I'm converting a simple bash script (included below for convenience) that did some basic prep work and submitted a new job to the cluster scheduler for each iteration.
Ultimate question: What is the most NextFlow-like way to incorporate this script into a NextFlow workflow (preferably using the new DSL2 schema)?
Possible subquestion: Is it possible to emit a list of lists based on bash variables? I've seen ways to pass lists from workflows into processes, but not out of process. I could print each set of parameters to a file and then emit that file, but that doesn't seem very NextFlow-like.
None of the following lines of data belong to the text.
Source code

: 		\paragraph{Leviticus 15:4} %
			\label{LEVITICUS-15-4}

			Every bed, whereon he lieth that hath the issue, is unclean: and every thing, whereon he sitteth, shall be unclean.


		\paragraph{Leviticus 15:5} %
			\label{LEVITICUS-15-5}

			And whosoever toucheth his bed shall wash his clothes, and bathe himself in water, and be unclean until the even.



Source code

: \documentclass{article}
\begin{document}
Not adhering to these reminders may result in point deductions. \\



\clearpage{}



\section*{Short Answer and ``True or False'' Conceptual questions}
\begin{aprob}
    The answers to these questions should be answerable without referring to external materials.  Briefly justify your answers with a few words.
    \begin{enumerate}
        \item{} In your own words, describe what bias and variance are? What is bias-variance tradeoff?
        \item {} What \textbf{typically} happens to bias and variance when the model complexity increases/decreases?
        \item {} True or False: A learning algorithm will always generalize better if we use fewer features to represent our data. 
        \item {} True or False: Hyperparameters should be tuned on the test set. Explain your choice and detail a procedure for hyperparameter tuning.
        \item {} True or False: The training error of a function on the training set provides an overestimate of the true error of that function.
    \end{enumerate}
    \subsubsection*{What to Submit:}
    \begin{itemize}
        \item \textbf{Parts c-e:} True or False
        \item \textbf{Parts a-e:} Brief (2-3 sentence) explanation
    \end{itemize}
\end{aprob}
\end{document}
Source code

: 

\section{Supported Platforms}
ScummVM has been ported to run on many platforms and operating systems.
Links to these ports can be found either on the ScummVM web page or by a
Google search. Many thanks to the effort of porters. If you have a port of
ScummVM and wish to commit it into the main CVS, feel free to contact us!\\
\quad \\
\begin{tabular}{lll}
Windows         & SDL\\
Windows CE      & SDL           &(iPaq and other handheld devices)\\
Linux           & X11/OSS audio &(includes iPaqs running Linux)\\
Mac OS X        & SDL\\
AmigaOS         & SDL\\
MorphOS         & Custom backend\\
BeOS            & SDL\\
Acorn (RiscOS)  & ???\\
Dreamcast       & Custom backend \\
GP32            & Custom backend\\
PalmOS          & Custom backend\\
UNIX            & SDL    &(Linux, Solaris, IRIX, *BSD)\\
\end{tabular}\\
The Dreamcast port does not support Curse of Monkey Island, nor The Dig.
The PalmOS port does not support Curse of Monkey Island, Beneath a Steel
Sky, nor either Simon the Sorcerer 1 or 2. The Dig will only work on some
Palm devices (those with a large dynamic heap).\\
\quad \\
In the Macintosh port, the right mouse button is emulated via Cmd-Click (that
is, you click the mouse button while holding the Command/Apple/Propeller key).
I would really appreciate any guidance on how to incorporate the following bash script into a NextFlow workflow. I have added comments and indicate the four variables that I need to emit as a set of parameters.
Thanks!
# Input variables. I know how to take these in.
GVCF_DIR=$1
GATK_bed=$2
RESULT_DIR=$3
CAMO_MASK_REF_PREFIX=$4
GATK_JAR=$5
# For each directory
for dir in ${GVCF_DIR}/*
do
# Do some some basic prep work defining
# variables and setting up results directory
ploidy=$(basename $dir)
repeat=$((${ploidy##*_} / 2))
result_dir="${RESULT_DIR}/genotyped_by_region/${ploidy}" # Needs to be emitted
mkdir -p $result_dir
# Create a new file with a list of files. This file
# will be used as input to the downstream NextFlow process
gvcf_list="${ploidy}.gvcfs.list" # Needs to be emitted
find $dir -name "*.g.vcf" > $gvcf_list
REF="${CAMO_MASK_REF_PREFIX}.${ploidy}.fa" # Needs to be emitted
# For each line in the $GATK_bed file where
# column 5 == repeat (defined above), submit
# a new job to the scheduler with that region.
awk "\$5 == $repeat {print \$1\":\"\$2\"-\"\$3}" $GATK_bed | \
while read region # Needs to be emitted
do
qsub combine_and_genotype.ogs \
$gvcf_list \
$region \
$result_dir \
$REF \
$GATK_JAR
done
done
What is the most NextFlow-like way to incorporate this script into a
NextFlow workflow
In some cases, it is possible to incorporate third-party scripts that do not need to be compiled "as-is" by making them executable and moving them into a folder called 'bin' in the root directory of your project repository. Nextflow automatically adds this folder to the $PATH in the execution environment.
However, some scripts do not lend themselves for inclusion in this manner. This is especially the case if the objective is to produce a portable and reproducible workflow, which is how I interpret "the most Nextflow-like way". The objective ultimately becomes how run each process step in isolation. Given your example, below is my take on this:
nextflow.enable.dsl=2
params.GVCF_DIRECTORY = './path/to/directories'
params.GATK_BED_FILE = './path/to/file.bed'
params.CAMO_MASK_REF_PREFIX = 'someprefix'
params.publish_dir = './results'
process combine_and_genotype {
publishDir "${params.publish_dir}/${dirname}"
container 'quay.io/biocontainers/gatk4:4.2.4.1--hdfd78af_0'
cpus 1
memory 40.GB
input:
tuple val(dirname), val(region_string), path(ref_fasta), path(gvcf_files)
output:
tuple val(dirname), val(region_string), path("full_cohort.combined.${region}.g.vcf")
script:
region = region_string.replaceAll(':', '_')
def avail_mem = task.memory ? task.memory.toGiga() : 0
def Xmx = avail_mem >= 8 ? "-Xmx${avail_mem - 1}G" : ''
def Xms = avail_mem >= 8 ? "-Xms${avail_mem.intdiv(2)}G" : ''
"""
cat << __EOF__ > "${dirname}.gvcf.list"
${gvcf_files.join('\n'+' '*4)}
__EOF__
gatk \\
--java-options "${Xmx} ${Xms} -XX:+UseSerialGC" \\
CombineGVCFs \\
-R "${ref_fasta}" \\
-L "${region_string}" \\
-O "full_cohort.combined.${region}.g.vcf" \\
-V "${dirname}.gvcf.list"
gatk \\
--java-options "${Xmx} ${Xms} -XX:+UseSerialGC" \\
GenotypeGVCFs \\
-R "${ref_fasta}" \\
-L "${region_string}" \\
-O "full_cohort.combined.${region}.vcf" \\
-V "full_cohort.combined.${region}.g.vcf" \\
-A GenotypeSummaries
"""
}
workflow {
GVCF_DIRECTORY = file( params.GVCF_DIRECTORY )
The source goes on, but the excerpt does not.